[Opening Data in this exercise section]
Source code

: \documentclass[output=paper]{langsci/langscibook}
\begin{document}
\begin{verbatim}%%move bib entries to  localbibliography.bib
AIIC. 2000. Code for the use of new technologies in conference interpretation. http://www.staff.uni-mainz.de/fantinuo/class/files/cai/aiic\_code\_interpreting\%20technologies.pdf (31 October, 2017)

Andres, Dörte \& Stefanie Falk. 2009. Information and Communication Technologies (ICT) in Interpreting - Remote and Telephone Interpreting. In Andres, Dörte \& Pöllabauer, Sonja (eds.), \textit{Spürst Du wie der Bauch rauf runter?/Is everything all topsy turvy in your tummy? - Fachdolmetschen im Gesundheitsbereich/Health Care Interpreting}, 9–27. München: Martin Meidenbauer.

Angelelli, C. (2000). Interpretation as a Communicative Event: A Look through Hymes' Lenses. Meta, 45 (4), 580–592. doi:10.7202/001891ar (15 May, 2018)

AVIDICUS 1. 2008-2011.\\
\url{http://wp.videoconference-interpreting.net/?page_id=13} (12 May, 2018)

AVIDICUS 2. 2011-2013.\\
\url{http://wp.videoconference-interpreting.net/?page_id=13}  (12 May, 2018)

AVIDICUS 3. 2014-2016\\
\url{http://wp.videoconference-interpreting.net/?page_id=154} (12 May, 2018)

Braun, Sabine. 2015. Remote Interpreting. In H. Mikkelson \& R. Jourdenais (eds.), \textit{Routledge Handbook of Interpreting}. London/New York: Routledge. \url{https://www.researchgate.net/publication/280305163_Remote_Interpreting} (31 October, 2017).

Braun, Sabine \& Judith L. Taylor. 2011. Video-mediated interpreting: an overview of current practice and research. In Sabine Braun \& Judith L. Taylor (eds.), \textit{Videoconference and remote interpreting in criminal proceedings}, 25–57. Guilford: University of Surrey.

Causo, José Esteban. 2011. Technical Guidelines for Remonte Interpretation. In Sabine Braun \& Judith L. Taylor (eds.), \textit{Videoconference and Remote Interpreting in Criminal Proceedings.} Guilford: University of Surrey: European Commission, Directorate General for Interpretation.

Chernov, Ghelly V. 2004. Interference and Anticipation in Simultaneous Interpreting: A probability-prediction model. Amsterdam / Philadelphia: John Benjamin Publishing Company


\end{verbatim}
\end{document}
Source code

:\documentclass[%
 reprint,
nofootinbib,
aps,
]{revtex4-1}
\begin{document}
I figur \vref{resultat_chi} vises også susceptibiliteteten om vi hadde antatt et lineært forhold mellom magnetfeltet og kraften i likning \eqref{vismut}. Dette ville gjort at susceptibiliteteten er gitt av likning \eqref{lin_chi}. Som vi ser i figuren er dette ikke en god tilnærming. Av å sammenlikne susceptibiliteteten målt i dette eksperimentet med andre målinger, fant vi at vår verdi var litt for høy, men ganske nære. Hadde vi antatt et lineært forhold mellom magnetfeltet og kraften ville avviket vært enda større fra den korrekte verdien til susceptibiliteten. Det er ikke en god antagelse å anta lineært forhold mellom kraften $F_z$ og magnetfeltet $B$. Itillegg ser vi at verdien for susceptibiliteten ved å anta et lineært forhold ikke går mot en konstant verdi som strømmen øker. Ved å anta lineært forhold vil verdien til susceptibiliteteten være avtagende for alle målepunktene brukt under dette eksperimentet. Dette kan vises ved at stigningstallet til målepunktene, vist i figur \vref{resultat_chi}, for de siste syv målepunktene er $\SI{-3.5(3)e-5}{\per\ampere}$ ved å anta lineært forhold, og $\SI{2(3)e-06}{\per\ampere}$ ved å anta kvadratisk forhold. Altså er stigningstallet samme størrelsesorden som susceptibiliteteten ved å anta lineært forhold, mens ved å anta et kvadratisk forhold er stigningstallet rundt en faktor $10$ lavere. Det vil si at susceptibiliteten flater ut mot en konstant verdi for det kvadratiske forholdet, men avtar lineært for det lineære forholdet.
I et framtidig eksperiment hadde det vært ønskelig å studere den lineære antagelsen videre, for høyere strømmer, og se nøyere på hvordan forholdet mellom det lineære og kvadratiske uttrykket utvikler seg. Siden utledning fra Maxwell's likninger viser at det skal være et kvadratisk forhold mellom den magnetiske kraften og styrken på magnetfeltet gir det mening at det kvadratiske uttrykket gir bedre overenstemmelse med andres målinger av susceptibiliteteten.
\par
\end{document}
[Closing Data in this exercise section]
[Opening Data in this exercise section]
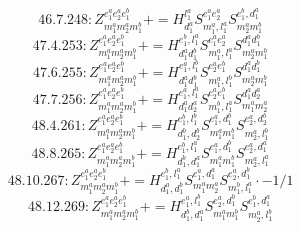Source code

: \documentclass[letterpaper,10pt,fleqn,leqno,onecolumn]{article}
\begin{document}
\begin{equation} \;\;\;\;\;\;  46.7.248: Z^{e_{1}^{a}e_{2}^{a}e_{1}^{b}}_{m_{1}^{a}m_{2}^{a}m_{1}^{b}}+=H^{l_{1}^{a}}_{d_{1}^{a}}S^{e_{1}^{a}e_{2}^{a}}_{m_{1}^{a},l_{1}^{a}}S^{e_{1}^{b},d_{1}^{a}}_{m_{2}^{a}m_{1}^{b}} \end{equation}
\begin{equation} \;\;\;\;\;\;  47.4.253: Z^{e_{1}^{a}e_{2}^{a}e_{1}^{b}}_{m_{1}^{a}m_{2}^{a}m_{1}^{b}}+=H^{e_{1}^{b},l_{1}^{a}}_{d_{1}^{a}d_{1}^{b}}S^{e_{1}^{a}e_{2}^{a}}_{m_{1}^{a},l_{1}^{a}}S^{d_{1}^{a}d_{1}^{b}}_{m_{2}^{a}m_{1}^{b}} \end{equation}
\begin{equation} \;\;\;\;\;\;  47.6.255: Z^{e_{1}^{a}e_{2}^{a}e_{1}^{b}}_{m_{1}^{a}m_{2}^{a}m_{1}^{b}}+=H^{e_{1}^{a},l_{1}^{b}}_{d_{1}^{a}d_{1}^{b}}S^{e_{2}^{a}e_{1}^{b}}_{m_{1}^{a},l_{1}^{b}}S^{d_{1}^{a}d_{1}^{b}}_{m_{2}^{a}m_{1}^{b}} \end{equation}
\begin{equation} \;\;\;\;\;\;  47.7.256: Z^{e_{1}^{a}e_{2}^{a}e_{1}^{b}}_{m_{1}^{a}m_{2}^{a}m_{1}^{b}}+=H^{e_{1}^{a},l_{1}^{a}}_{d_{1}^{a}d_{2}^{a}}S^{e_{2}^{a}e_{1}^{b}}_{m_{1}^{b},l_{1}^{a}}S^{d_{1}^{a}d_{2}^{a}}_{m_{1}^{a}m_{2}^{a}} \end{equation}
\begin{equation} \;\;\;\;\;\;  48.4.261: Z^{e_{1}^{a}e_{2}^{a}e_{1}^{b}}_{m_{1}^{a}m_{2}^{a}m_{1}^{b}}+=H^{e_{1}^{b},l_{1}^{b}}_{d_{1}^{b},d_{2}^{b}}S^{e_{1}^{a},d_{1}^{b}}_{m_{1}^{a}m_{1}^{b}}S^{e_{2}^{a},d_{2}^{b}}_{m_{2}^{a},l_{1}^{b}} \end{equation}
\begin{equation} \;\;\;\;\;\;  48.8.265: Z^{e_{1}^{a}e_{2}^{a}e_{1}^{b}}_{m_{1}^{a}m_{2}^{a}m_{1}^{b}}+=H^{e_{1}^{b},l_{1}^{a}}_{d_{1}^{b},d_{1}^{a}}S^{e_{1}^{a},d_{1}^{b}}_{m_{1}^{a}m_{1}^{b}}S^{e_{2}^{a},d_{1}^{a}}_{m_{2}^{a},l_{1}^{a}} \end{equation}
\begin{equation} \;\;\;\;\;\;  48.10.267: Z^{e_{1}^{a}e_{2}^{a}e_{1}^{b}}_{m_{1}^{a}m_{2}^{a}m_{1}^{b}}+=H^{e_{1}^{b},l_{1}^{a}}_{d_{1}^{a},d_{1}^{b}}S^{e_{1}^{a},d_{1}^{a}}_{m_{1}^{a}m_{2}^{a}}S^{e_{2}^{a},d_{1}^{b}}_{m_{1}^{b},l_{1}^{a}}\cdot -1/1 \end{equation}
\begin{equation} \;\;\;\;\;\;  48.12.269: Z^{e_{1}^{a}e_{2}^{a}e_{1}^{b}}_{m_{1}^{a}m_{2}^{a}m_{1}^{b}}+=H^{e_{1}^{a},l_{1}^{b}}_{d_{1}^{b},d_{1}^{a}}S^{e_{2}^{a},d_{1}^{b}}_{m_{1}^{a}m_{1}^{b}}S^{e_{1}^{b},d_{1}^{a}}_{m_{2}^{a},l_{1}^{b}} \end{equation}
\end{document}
[Closing Data in this exercise section]
#### Your goal
Repeat, exactly as they stand above, the lines from the line with "bib entries to" to the line with "AIIC. 2000. Code", both lines included.

#### Exercise solution
\begin{verbatim}%%move bib entries to  localbibliography.bib
AIIC. 2000. Code for the use of new technologies in conference interpretation. http://www.staff.uni-mainz.de/fantinuo/class/files/cai/aiic\_code\_interpreting\%20technologies.pdf (31 October, 2017)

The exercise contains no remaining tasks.